Unsupervised hierarchical clustering
In total, 131 and 138 proteins were detected in the second and third experiments, respectively. Out of these proteins, 55 proteins were detected in both MS experiments. 2 EV samples from M1 BMDMs contained no expression of any of the 55 common proteins, and are therefore excluded from downstream analysis, resulting in 23 EV samples. 74 proteins were detected in the first MS, and 12 out of these 74 were shared with the 55 common proteins and therefore are conserved across all three MS. To ensure these protein expression trends can provide accurate reflections of EV patterns, we removed 12 proteins, including keratin, that are known to be contaminants in MS (39). To examine how the 23 macrophage EV samples express the remaining 43 proteins, we utilized Morpheus ( https://software.broadinstitute.org/morpheus ) to generate a Kendall similarity matrix based on the number of unique peptides for each protein contained within each sample and performed a Pearson’s unsupervised hierarchical clustering.

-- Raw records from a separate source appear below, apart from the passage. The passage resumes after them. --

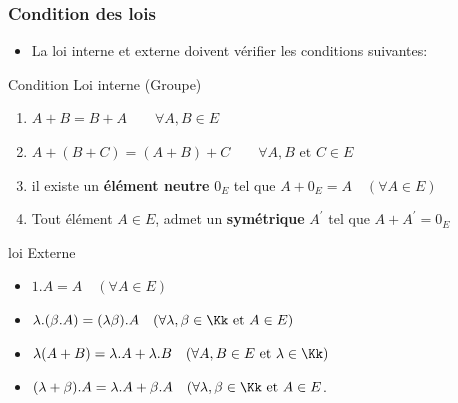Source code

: \documentclass[dvipsnames]{beamer}
\begin{document}
\begin{frame}[<+->]
  \frametitle{Condition des lois}
  \begin{itemize}
    \small
    \item La loi interne et externe doivent vérifier les conditions
      suivantes:
  \end{itemize} 

  \begin{block}{Condition Loi interne (Groupe)}
 \begin{enumerate}
   \small
 \item  $A + B = B + A\quad\quad \forall A, B \in E$\\[4pt]
 \item $A+(B + C) = (A + B) + C\quad\quad \forall A,B \text{ et  } C\in E$\\[4pt]
 \item il existe un \textbf{\alert{élément neutre}} $0_E$ tel que $ A + 0_E
   = A\quad(\forall A\in E)$
 \item Tout élément  $A\in E$, admet un \textbf{\alert{symétrique}}
   $A^{'}$
   tel que $A + A^{'} = 0_E$
 \end{enumerate} 
\end{block}

\begin{block}{loi Externe}
  \begin{itemize}
    \item $1.A = A\quad (\forall A \in E)$
    \item $\lambda.(\beta.A)  = (\lambda\beta).A\quad(\forall \lambda, \beta
      \in \Kk \text{ et } A \in E)$
    \item $\lambda(A + B) = \lambda.A + \lambda.B\quad (\forall A,B
      \in E \text{ et } \lambda \in \Kk)$
    \item $(\lambda + \beta).A = \lambda.A + \beta.A \quad (\forall
      \lambda, \beta \in \Kk \text{ et } A\in E$.
  \end{itemize} 
\end{block}
\end{frame}
\end{document}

Signature EVs proteins for M1/M2 BMDMs
We identified 17 and 42 signature EV proteins for M1 and M2 BMDMs, respectively. The steps for pinpointing these proteins are included in Supplemental Figure 3. The identities of these proteins are reported in Supplemental Table 1, in both Uniprot protein IDs and actual protein names (40). Briefly, for each of the 3 MS experiments, we overlayed the proteins found in M1 BMDMs EVs with those found in M2 BMDMs EVs and presented them using Venn diagrams tools in Hiplot, (ORG) (https://hiplot.org), a comprehensive and easy-to-use web service for boosting the publication-ready biomedical data visualization. Removing the proteins that are shared, we focused on the proteins that are unique to M1 and M2 BMDMs EVs. Across the three MS, we assembled the proteins unique to M1 BMDMs EVs together and acquired a list of 17 proteins; we did the same procedure for M2 BMDMs EVs and acquired a list of 42 proteins. Apart from our data, there are two other published works with M1/M2 BMDMs EVs signature proteins (35, 41).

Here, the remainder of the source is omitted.